Annuisce e mi sento autorizzata a proseguire:
– La sua è una storia che parla di tante cose. Intanto mi ha lasciato la voglia di leggere La Montagna incantata e L’isola del Tesoro. Un po’ perché non li ho mai letti e un po’ perché sembra siano correlati a Elena.
– Bè, lo sono, – interviene.
– Sì, vero: lo sono. Quello che intendo dire è che in qualche modo questi libri, citati più volte nel romanzo, sono identificativi del legame che Elena ha con i suoi genitori: il romanzo di Mann pare essere la chiave di lettura per comprendere la madre Clara mentre quello di Stevenson lega Elena non solo a Michele, suo padre, ma in un certo senso anche a sé stessa, alle sue stesse cicatrici, quelle che tutti e tre chiamano “isole”. E a questo proposito ho un tarlo che mi gira in testa da qualche giorno: chi è Norman? Ha qualche relazione proprio con questi libri o si tratta di un riferimento storico alla dominazione normanna?

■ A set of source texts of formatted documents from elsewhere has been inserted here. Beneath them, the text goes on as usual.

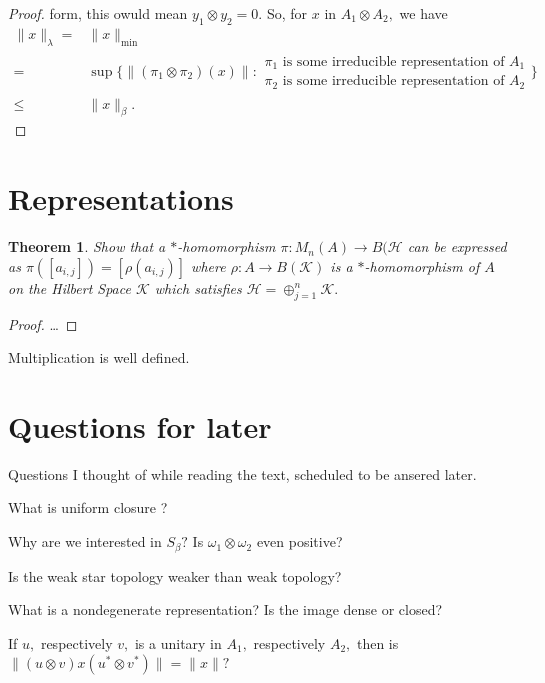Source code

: \documentclass{article}
\theoremstyle{plain}
\newtheorem{theorem}{Theorem}[section]
\theoremstyle{definition}
\theoremstyle{remark}
\begin{document}
\begin{proof}
form, this owuld mean $y_1 \otimes y_2 = 0.$
So, for $x$ in $A_1 \otimes A_2,$ we have
\begin{align*}
	\lVert x \rVert_{\lambda}
	={}& \lVert x \rVert_{\min}  \\
	={}& \sup\{ \lVert (\pi_1 \otimes \pi_2)(x) \rVert
		\colon \begin{array}{c}
		\pi_1 \text{ is some irreducible representation of } A_1 \\ 
		\pi_2 \text{ is some irreducible representation of } A_2
	\end{array} \} \\
		\leq{}& \lVert x \rVert_{\beta}.
\end{align*}
\end{proof}

\appendix

\section{Representations}
\begin{theorem}
	Show that a $\ast$\nobreakdash-homomorphism $\pi \colon M_n(A) \to
	B(\mathcal{H} $ can be expressed as
	$\pi( [a_{i,j}]) = [\rho(a_{i,j})]$ where $\rho \colon A \to B(\mathcal{K})$
	is a $\ast$\nobreakdash-homomorphism of $A$ on the Hilbert Space $\mathcal{K}$
	which satisfies $\mathcal{H} = \oplus_{j=1}^n \mathcal{K}.$
\end{theorem}

\begin{proof}
	\dots
\end{proof}

Multiplication is well defined.



\section{Questions for later}
Questions I thought of while reading the text, scheduled to be ansered later.

What is uniform closure \cite[proof of Prop 4.13 page 211]{takesaki79}?

Why are we interested in $S_\beta?$ Is $\omega_1 \otimes \omega_2$ even positive?

Is the weak star topology weaker than weak topology?

What is a nondegenerate representation? Is the image dense or closed?

If $u,$ respectively $v,$ is a unitary in $A_1,$ respectively $A_2,$ then
is $\lVert (u \otimes v) x (u^\ast \otimes v^\ast) \rVert = \lVert x \rVert?$


\end{document}
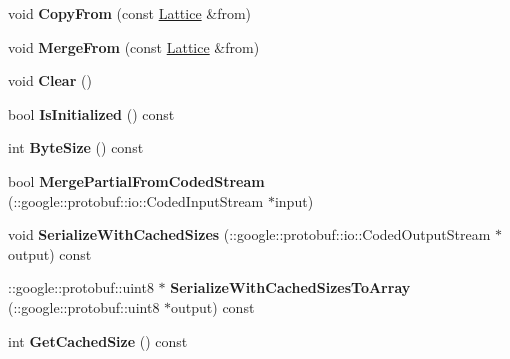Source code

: \begin{DoxyCompactItemize}
\item 
\hypertarget{classlattice_1_1Lattice_a06293cf4a975500085cb11ff59418655}{
void {\bfseries CopyFrom} (const \hyperlink{classlattice_1_1Lattice}{Lattice} \&from)}
\label{classlattice_1_1Lattice_a06293cf4a975500085cb11ff59418655}

\item 
\hypertarget{classlattice_1_1Lattice_afcab65a875a55ec9f5ebc88f2b22a662}{
void {\bfseries MergeFrom} (const \hyperlink{classlattice_1_1Lattice}{Lattice} \&from)}
\label{classlattice_1_1Lattice_afcab65a875a55ec9f5ebc88f2b22a662}

\item 
\hypertarget{classlattice_1_1Lattice_a69643c6d759f3c59ca72f0b640e744cf}{
void {\bfseries Clear} ()}
\label{classlattice_1_1Lattice_a69643c6d759f3c59ca72f0b640e744cf}

\item 
\hypertarget{classlattice_1_1Lattice_a2a517e87a5ff555951149bd6c8f2fcc0}{
bool {\bfseries IsInitialized} () const }
\label{classlattice_1_1Lattice_a2a517e87a5ff555951149bd6c8f2fcc0}

\item 
\hypertarget{classlattice_1_1Lattice_aa1fa86cdd3f0897665f5a69c299ce120}{
int {\bfseries ByteSize} () const }
\label{classlattice_1_1Lattice_aa1fa86cdd3f0897665f5a69c299ce120}

\item 
\hypertarget{classlattice_1_1Lattice_a13776f9114d9135033c6a7ef0e5aa855}{
bool {\bfseries MergePartialFromCodedStream} (::google::protobuf::io::CodedInputStream $\ast$input)}
\label{classlattice_1_1Lattice_a13776f9114d9135033c6a7ef0e5aa855}

\item 
\hypertarget{classlattice_1_1Lattice_a211943e304584090a05bff477ba64bf3}{
void {\bfseries SerializeWithCachedSizes} (::google::protobuf::io::CodedOutputStream $\ast$output) const }
\label{classlattice_1_1Lattice_a211943e304584090a05bff477ba64bf3}

\item 
\hypertarget{classlattice_1_1Lattice_a679d526d9a589eb74f642d876fb5b339}{
::google::protobuf::uint8 $\ast$ {\bfseries SerializeWithCachedSizesToArray} (::google::protobuf::uint8 $\ast$output) const }
\label{classlattice_1_1Lattice_a679d526d9a589eb74f642d876fb5b339}

\item 
\hypertarget{classlattice_1_1Lattice_a93bab06ef91469b47be8794cacd5a5f7}{
int {\bfseries GetCachedSize} () const }
\label{classlattice_1_1Lattice_a93bab06ef91469b47be8794cacd5a5f7}


\end{DoxyCompactItemize}

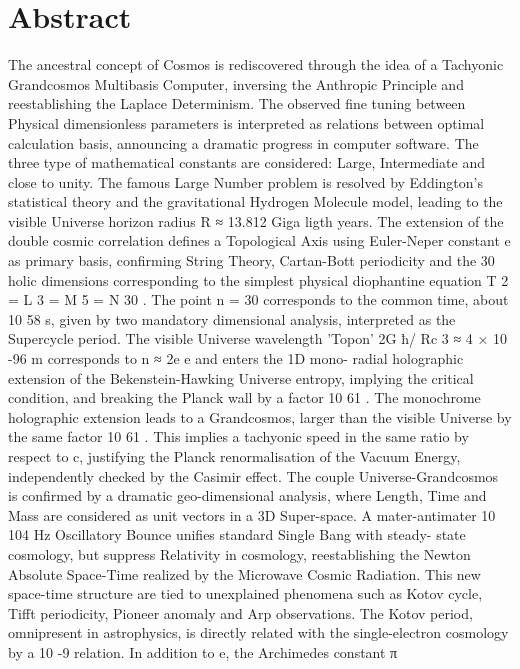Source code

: 
\chapter*{Abstract}
\vspace{-40pt}
The ancestral concept of Cosmos is rediscovered through the idea of a Tachyonic
Grandcosmos Multibasis Computer, inversing the Anthropic Principle and reestablishing
the Laplace Determinism. The observed fine tuning between Physical dimensionless
parameters is interpreted as relations between optimal calculation basis, announcing a
dramatic progress in computer software. The three type of mathematical constants are
considered: Large, Intermediate and close to unity. The famous Large Number problem is
resolved by Eddington's statistical theory and the gravitational Hydrogen Molecule model,
leading to the visible Universe horizon radius R ≈ 13.812 Giga ligth years. The extension of
the double cosmic correlation defines a Topological Axis using Euler-Neper constant e as
primary basis, confirming String Theory, Cartan-Bott periodicity and the 30 holic
dimensions corresponding to the simplest physical diophantine equation T 2 = L 3 = M 5 =
N 30 . The point n = 30 corresponds to the common time, about 10 58 s, given by two
mandatory dimensional analysis, interpreted as the Supercycle period. The visible Universe
wavelength 'Topon' 2G ħ/ Rc 3 ≈ 4 × 10 -96 m corresponds to n ≈ 2e e and enters the 1D mono-
radial holographic extension of the Bekenstein-Hawking Universe entropy, implying the
critical condition, and breaking the Planck wall by a factor 10 61 . The monochrome
holographic extension leads to a Grandcosmos, larger than the visible Universe by the
same factor 10 61 . This implies a tachyonic speed in the same ratio by respect to c, justifying
the Planck renormalisation of the Vacuum Energy, independently checked by the Casimir
effect. The couple Universe-Grandcosmos is confirmed by a dramatic geo-dimensional
analysis, where Length, Time and Mass are considered as unit vectors in a 3D Super-space.
A mater-antimater 10 104 Hz Oscillatory Bounce unifies standard Single Bang with steady-
state cosmology, but suppress Relativity in cosmology, reestablishing the Newton Absolute
Space-Time realized by the Microwave Cosmic Radiation. This new space-time structure are
tied to unexplained phenomena such as Kotov cycle, Tifft periodicity, Pioneer anomaly and
Arp observations. The Kotov period, omnipresent in astrophysics, is directly related with the
single-electron cosmology by a 10 -9 relation. In addition to e, the Archimedes constant π
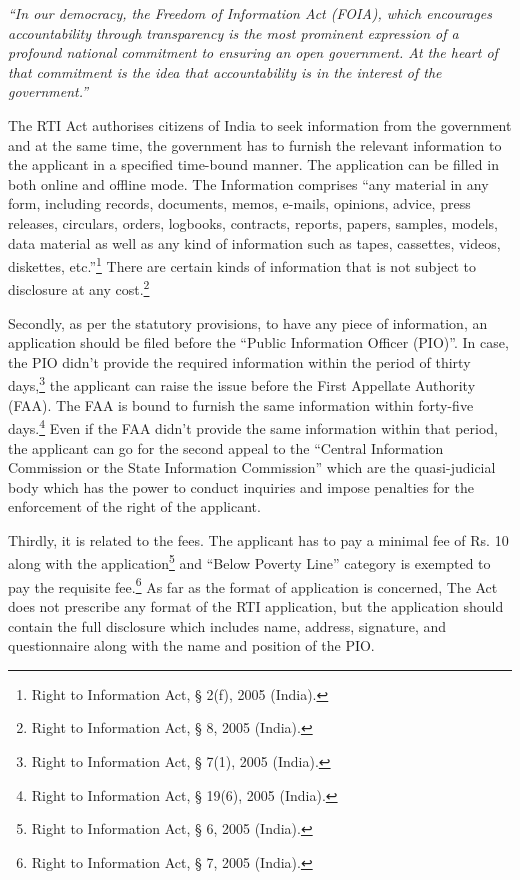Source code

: \begin{multicols}{2}
\noi
\begin{quoting}
\textit{“In our democracy, the Freedom of Information Act (FOIA), which encourages
accountability through transparency is the most prominent expression of a profound
national commitment to ensuring an open government. At the heart of that
commitment is the idea that accountability is in the interest of the government.”}
\end{quoting}

\noi
The RTI Act authorises citizens of India to seek information from the government and at the
same time, the government has to furnish the relevant information to the applicant in a
specified time-bound manner. The application can be filled in both online and offline mode.
The Information comprises “any material in any form, including records, documents, memos,
e-mails, opinions, advice, press releases, circulars, orders, logbooks, contracts, reports,
papers, samples, models, data material as well as any kind of information such as tapes,
cassettes, videos, diskettes, etc.”\footnote{Right to Information Act, § 2(f), 2005 (India).} 
 There are certain kinds of information that is not subject to
disclosure at any cost.\footnote{Right to Information Act, § 8, 2005 (India).}

\noi
Secondly, as per the statutory provisions, to have any piece of information, an application
should be filed before the “Public Information Officer (PIO)”. In case, the PIO didn’t provide
the required information within the period of thirty days,\footnote{Right to Information Act, § 7(1), 2005 (India).} 
 the applicant can raise the issue before the First Appellate Authority (FAA). The FAA is bound to furnish the same
information within forty-five days.\footnote{Right to Information Act, § 19(6), 2005 (India).} Even if the FAA didn’t provide the same information
within that period, the applicant can go for the second appeal to the “Central Information
Commission or the State Information Commission” which are the quasi-judicial body which
has the power to conduct inquiries and impose penalties for the enforcement of the right of
the applicant.

\noi
Thirdly, it is related to the fees. The applicant has to pay a minimal fee of Rs. 10 along with
the application\footnote{Right to Information Act, § 6, 2005 (India).} and “Below Poverty Line” category is exempted to pay the requisite fee.\footnote{Right to Information Act, § 7, 2005 (India).} As
far as the format of application is concerned, The Act does not prescribe any format of the
RTI application, but the application should contain the full disclosure which includes name,
address, signature, and questionnaire along with the name and position of the PIO.


\end{multicols}
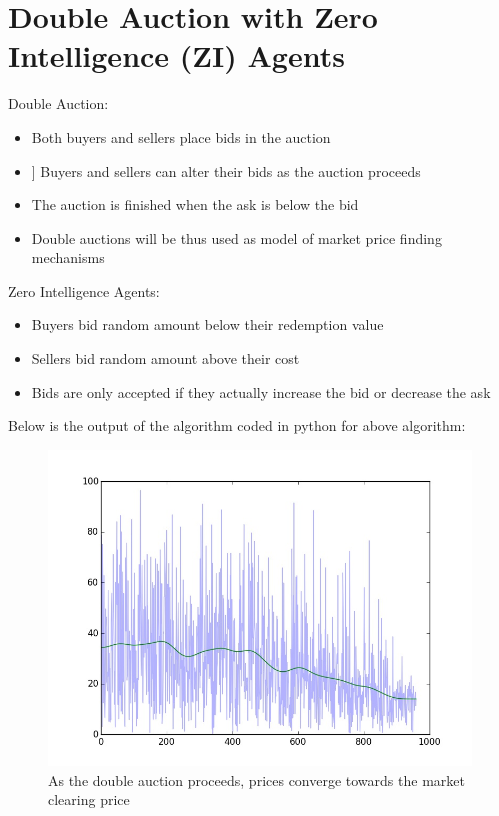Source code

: \documentclass[10pt,a4paper,oneside]{report}
\begin{document}
\section{Double Auction with Zero Intelligence (ZI) Agents \citep{dong2014double}}
Double Auction:
\begin{itemize}
\item Both buyers and sellers place bids in the auction
\item] Buyers and sellers can alter their bids as the auction proceeds
\item The auction is finished when the ask is below the bid
\item Double auctions will be thus used as model of market price finding mechanisms
\end{itemize}
Zero Intelligence Agents:
\begin{itemize}
\item Buyers bid random amount below their redemption value
\item Sellers bid random amount above their cost
\item Bids are only accepted if they actually increase the bid or decrease the ask
\end{itemize}
Below is the output of the algorithm coded in python for above algorithm:
\begin{figure}[H]
\centering
\includegraphics[scale=0.4]{figure_1.jpg}
\caption{As the double auction proceeds, prices converge towards the market clearing price \citep{gjerstad1998price}}
\label{fig:univerise}
\end{figure}
\end{document}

Il suo volto si apre in un sorriso prima di rispondermi:
– Molto bella questa cosa della dominazione normanna, mi piace che nel cercare un senso si producano altri sensi, anche al di là di quanto voluto da chi scrive. In fondo è per questo che si dice che un libro è di chi legge, no? Mi piace però anche allora non dirlo del tutto, ma lasciare solo un indizio: esiste un’isola di Norman.
Mi lascia incuriosita e in silenzio.
– E invece lei cosa intendeva con “è una storia che dice tante cose”? – mi distrae dai miei pensieri e mi riporta a questa realtà.
– Si, ha ragione, – balbetto. – Dicevo: nella storia di Elena sono presenti tanti elementi che fanno riflettere. I “non detti” familiari che si trascinano e logorano rapporti o li salvano a modo loro, come in questo caso. Memorie di ricordi reali che si confondono con quelli immaginati. E poi mi ha colpita questa cosa delle mappe di battaglie navali.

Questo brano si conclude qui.